Was passiert denn mit den auf Euro lautenden Altverträgen?

Meyer: Forderungen gegenüber Banken wie Sparkonten und Girokonten würden nach wie vor in Euro geführt. Dann gibt es keine Panik und keine Kapitalflucht. Dagegen sollten die Verbindlichkeiten der Unternehmen gegenüber Banken in Drachme umgestellt werden, weil die Betriebe ihre Umsatzerlöse ebenfalls in Drachme erzielen. Damit verlagert man das Problem zwar auf die Banken. Denn deren Forderungen verlieren durch die Abwertung der Drachme an Wert. Das Problem lässt sich aber lösen, indem man den Banken Ausgleichsforderungen gegen die nationale Zentralbank gewährt. Ähnlich ist man bei der Währungsreform 1948 und im Zuge der Deutschen Wiedervereinigung vorgegangen, als man den Banken Ausgleichsforderungen gegen die Deutsche Bundesbank gewährt hat.

Damit verlagern Sie das Problem aber auf die Bilanz der Zentralbank...

Langhammer: ...die es dann durch Inflation löst.

Meyer: Die Ausgleichsforderungen von 1948 in Höhe von 8,7 Milliarden D-Mark werden ab 2024 in zehn Jahresraten getilgt. Damit findet eine Streckung der Kosten über 85 Jahre statt, was diese Lösung für alle Beteiligten tragfähig macht. Verglichen mit den Kosten eines Auseinanderbrechens der Euro-Zone, sind die Kosten bei der Einführung von Parallelwährungen gering.

Langhammer: Das ist der entscheidende Unterschied zwischen uns. Sie betrachten den Euro als gescheitert, ich sehe ihn im Krisenmodus.

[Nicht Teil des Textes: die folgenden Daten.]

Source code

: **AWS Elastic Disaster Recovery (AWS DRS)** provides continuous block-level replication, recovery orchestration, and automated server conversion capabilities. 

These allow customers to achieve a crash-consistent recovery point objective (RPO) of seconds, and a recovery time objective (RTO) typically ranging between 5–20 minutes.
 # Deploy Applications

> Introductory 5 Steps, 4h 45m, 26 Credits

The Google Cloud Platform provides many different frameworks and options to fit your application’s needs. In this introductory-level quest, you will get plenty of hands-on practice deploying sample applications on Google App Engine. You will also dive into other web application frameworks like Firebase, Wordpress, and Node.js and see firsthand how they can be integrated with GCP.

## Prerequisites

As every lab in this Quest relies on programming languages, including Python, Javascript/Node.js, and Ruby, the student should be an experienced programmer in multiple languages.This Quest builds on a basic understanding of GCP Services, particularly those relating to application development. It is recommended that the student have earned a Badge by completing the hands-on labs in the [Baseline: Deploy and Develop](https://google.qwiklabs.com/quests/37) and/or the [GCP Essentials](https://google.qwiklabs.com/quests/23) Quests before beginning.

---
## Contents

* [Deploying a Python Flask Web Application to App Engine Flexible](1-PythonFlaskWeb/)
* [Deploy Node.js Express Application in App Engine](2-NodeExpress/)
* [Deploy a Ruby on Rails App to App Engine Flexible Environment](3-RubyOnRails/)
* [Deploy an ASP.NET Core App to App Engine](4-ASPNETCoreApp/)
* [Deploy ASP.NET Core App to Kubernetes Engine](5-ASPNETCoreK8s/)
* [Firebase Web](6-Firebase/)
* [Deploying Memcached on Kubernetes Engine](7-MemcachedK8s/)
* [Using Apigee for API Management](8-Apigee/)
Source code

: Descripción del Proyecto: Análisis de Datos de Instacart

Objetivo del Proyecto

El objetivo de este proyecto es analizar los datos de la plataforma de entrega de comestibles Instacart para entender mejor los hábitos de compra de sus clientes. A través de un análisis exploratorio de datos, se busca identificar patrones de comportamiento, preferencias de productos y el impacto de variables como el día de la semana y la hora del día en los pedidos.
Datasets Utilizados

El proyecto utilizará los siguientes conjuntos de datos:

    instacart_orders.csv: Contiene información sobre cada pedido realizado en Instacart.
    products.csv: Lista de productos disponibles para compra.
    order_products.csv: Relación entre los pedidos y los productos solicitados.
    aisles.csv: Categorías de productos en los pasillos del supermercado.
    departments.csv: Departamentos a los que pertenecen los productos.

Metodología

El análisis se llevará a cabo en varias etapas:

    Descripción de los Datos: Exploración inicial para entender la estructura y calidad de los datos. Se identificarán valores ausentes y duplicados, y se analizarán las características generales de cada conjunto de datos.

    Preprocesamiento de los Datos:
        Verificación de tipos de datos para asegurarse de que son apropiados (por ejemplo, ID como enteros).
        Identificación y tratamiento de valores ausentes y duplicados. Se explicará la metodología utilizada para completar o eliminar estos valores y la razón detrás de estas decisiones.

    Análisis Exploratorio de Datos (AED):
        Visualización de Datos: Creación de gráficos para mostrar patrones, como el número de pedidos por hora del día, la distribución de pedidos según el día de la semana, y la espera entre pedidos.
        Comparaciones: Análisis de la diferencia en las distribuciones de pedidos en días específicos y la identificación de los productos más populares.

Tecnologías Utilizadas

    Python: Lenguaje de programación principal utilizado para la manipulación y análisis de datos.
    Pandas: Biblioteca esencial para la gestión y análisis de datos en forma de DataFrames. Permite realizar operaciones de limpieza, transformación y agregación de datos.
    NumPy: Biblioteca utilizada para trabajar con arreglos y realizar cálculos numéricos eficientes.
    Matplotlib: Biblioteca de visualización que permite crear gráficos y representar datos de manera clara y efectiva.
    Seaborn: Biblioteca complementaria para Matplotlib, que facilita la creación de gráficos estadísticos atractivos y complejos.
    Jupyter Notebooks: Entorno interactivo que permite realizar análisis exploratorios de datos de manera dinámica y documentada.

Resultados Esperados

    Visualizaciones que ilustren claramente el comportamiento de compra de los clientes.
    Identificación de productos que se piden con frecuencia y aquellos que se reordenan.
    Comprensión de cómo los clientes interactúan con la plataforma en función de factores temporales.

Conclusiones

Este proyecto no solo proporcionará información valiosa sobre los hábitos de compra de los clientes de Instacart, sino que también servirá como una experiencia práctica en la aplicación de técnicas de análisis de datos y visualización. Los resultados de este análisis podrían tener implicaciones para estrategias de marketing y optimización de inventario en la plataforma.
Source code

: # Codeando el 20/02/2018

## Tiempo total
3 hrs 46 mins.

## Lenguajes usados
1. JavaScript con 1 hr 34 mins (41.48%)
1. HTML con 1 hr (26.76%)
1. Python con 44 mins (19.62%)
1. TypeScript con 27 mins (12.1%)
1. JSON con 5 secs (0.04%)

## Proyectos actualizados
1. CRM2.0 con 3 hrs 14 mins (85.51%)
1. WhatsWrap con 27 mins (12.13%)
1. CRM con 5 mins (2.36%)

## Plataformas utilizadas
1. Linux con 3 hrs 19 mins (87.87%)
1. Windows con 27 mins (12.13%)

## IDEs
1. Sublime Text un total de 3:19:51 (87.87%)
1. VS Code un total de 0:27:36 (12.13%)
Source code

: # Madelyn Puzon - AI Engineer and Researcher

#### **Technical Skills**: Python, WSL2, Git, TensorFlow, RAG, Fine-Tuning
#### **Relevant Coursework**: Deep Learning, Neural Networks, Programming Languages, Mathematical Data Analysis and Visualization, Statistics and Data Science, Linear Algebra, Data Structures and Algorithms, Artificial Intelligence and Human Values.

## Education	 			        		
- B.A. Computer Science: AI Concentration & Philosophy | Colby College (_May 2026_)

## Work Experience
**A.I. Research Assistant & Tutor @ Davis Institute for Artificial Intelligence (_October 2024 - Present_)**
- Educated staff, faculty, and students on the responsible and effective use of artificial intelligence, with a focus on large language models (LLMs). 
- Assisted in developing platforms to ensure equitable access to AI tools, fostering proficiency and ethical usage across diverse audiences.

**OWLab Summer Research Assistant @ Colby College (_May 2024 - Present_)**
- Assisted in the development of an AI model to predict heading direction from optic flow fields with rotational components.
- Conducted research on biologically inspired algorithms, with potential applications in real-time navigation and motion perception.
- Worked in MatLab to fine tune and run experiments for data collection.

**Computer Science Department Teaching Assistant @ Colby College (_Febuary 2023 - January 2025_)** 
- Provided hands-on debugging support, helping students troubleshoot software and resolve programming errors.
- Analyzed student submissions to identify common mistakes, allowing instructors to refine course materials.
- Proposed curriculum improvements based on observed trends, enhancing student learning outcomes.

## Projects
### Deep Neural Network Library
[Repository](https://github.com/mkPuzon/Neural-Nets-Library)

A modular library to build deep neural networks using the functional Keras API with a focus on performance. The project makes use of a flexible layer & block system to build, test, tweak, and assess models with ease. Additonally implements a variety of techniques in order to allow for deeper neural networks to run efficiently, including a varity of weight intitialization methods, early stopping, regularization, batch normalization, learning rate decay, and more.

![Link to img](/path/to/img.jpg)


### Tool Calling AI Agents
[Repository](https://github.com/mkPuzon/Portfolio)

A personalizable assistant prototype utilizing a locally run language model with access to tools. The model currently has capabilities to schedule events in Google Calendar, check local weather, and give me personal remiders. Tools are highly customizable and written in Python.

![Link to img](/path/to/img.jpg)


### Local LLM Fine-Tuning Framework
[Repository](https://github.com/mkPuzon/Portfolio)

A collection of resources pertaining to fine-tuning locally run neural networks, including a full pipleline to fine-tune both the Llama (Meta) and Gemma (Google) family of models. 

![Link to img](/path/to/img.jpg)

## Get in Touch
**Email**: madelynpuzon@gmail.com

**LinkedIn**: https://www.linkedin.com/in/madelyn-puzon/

Deshalb halte ich es unter den aktuellen Umständen für das Sinnvollste, das Euro-System unter Beibehaltung des Euro zu reformieren.

Wie soll diese Reform denn aussehen?

Langhammer: Entscheidend ist, dass wir eine Insolvenzordnung für Staaten und andere Gebietskörperschaften auf die Beine stellen. Die Gläubiger müssen auf einen Großteil ihrer Forderungen verzichten und die insolventen Staaten im Gegenzug harte Reformauflagen erfüllen. Die bisherige Strategie des Durchwurstelns wird nicht mehr lange funktionieren.

Ist die Einführung von Parallelwährungen in der Euro-Zone rechtlich überhaupt möglich?

Meyer: Juristisch sauber wäre es, den Vertrag über die Arbeitsweise der Europäischen Union zu ändern, damit jeder Staat die Möglichkeit hat, aus dem Euro auszusteigen oder eine nationale Währung parallel zum Euro einzuführen. Alternativ könnte man im Einzelfall ein Land durch Zustimmung des EU-Rates aus der ausschließlichen Kompetenz der EU in Währungsfragen entlassen. Möglich wäre auch, dass ein Land autonom eine eigene Währung einführt. Dann könnten die anderen Länder dagegen vor dem Europäischen Gerichtshof klagen. Da es in der Regel bis zu drei Jahren dauert, bevor das Gericht Urteile fällt, wären bis dahin längst Fakten geschaffen.

Wer soll die Parallelwährung denn ausgeben und steuern?

Meyer: Dafür wäre die Zentralbank des jeweiligen Landes zuständig, in Deutschland also die Bundesbank. Sie würde die D-Mark ausgeben. Zugleich säße ihr Präsident als Mitglied im Rat der EZB und würde deren Geldpolitik mitbestimmen. Theoretisch könnte das zwar zu Interessenkonflikten führen, aber die Prioritäten der Bundesbank lägen eindeutig bei der Steuerung der nationalen Währung. Wenn Bundesbank-Präsident Jens Weidmann wie derzeit im Rat der EZB in der Minderheit ist, könnte er sein Missfallen mit der Politik der EZB durch die Geldpolitik der Bundesbank zum Ausdruck bringen.